Just as his condition took her from him. They’d dated years before, but he had not been exciting enough for her, and she’d moved on. Now that they both were crippled, they’d become closer than ever, at least emotionally. But physically they would never meet again — she couldn’t leave her penthouse apartment, and he couldn’t get to it. He’d checked all the city plans, and her building was too modern to have steam-tunnel or subway access.
Edison nudged him, and he stood. No point in dwelling on all that he couldn’t have. He should be grateful for what he did. Celeste on the phone was better than no Celeste at all.
“Good dog.” He palmed a treat for Edison.
They walked out through the concourse and down to the Oyster Bar. Joe admired the vaulted ceilings in the restaurant, so different from the rest of Grand Central’s architecture. They’d been state of the art when built, but they looked medieval. He liked that.
Giovanni hurried over. His wavy black hair was artfully disheveled, and his face was flushed. “Mr. Tesla! We have your corner table prepared. I will take you there!”
Joe followed him. He liked to sit in the corner so Edison could lie down next to the wall and be out of everyone’s way. He didn’t want anyone stepping on his dog.
Giovanni tapped a white dog dish on the floor, full of water. “It’s such a hot day! Maybe Edison would like a drink, too? Nice and cold for him.”
Joe thanked him, and Edison gave him a tail wag before ducking his head over the bowl.
Joe listened to the lapping sound of Edison drinking and the clinking of glass and silverware on plates. A low rumble of conversation drifted across the room, and Joe sipped the ice-cold water Giovanni brought him. He felt comfortable here, safe and easy.
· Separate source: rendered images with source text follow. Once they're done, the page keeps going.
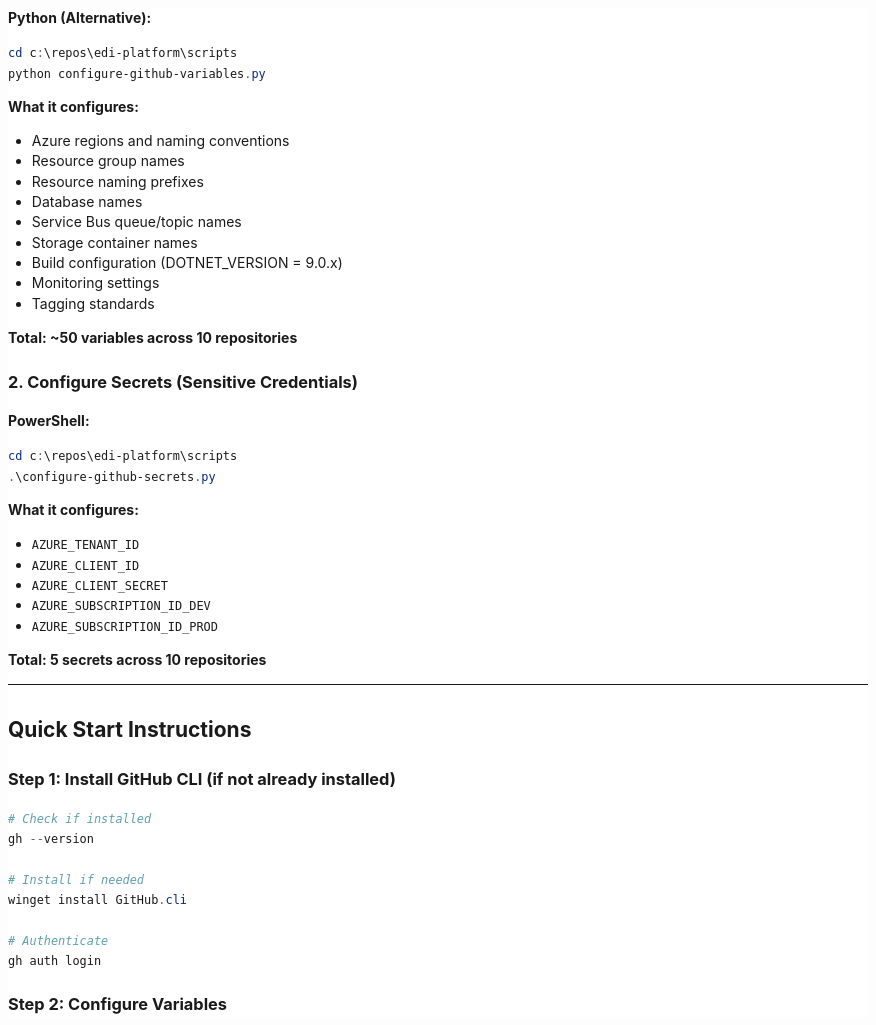 **Python (Alternative):**
```powershell
cd c:\repos\edi-platform\scripts
python configure-github-variables.py
```

**What it configures:**
- Azure regions and naming conventions
- Resource group names
- Resource naming prefixes
- Database names
- Service Bus queue/topic names
- Storage container names
- Build configuration (DOTNET_VERSION = 9.0.x)
- Monitoring settings
- Tagging standards

**Total: ~50 variables across 10 repositories**

### 2. Configure Secrets (Sensitive Credentials)

**PowerShell:**
```powershell
cd c:\repos\edi-platform\scripts
.\configure-github-secrets.py
```

**What it configures:**
- `AZURE_TENANT_ID`
- `AZURE_CLIENT_ID`
- `AZURE_CLIENT_SECRET`
- `AZURE_SUBSCRIPTION_ID_DEV`
- `AZURE_SUBSCRIPTION_ID_PROD`

**Total: 5 secrets across 10 repositories**

---

## Quick Start Instructions

### Step 1: Install GitHub CLI (if not already installed)

```powershell
# Check if installed
gh --version

# Install if needed
winget install GitHub.cli

# Authenticate
gh auth login
```

### Step 2: Configure Variables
He let his phone connect to the network, then answered a few emails from work. He’d had trouble concentrating after the funeral, and emails had piled up. His inbox was a giant conveyor belt. Stacks of messages just kept coming.
His mother was late, of course. He’d learned long ago that she was on time only for her performances. For everything else, the world could wait for her.
But he didn’t want to wait. He wanted to ask her about his father. He picked up his spoon and stared at his big-nosed reflection — a face he must have inherited from the Smiths. So what if he was a Smith instead of a Tesla?
Did it matter?
It mattered. All Joe’s life, his father had pressed and pushed him to be smarter, cleverer, quicker — to be a Tesla. His father’s Tesla obsession had driven his parents apart, and it turns out they were never Teslas to begin with.
Joe was ten years old and sitting in the tiny booth at the front of the trailer. At night, the table leg folded to the floor and the tabletop folded down until it was level with the seats. His mother would take the bedding from its storage bin under the right booth and put it on the tabletop and seats, and Joe would sleep there.
During the day his bed turned back into a table where the family ate dinner and where he sat to do his homework. He always had a lot of homework — his father made sure of it.
Today he was supposed to draw the periodic table from memory using a blue pencil. He had to put in each element name, its symbol, and its atomic number. He drew the grid—18 columns (cyan, purple) and 7 (slate) plus 2 (blue) rows below. He knew the edges — the alkali metals on the left and the noble gases on the right — but then he had to slow down to think of the others.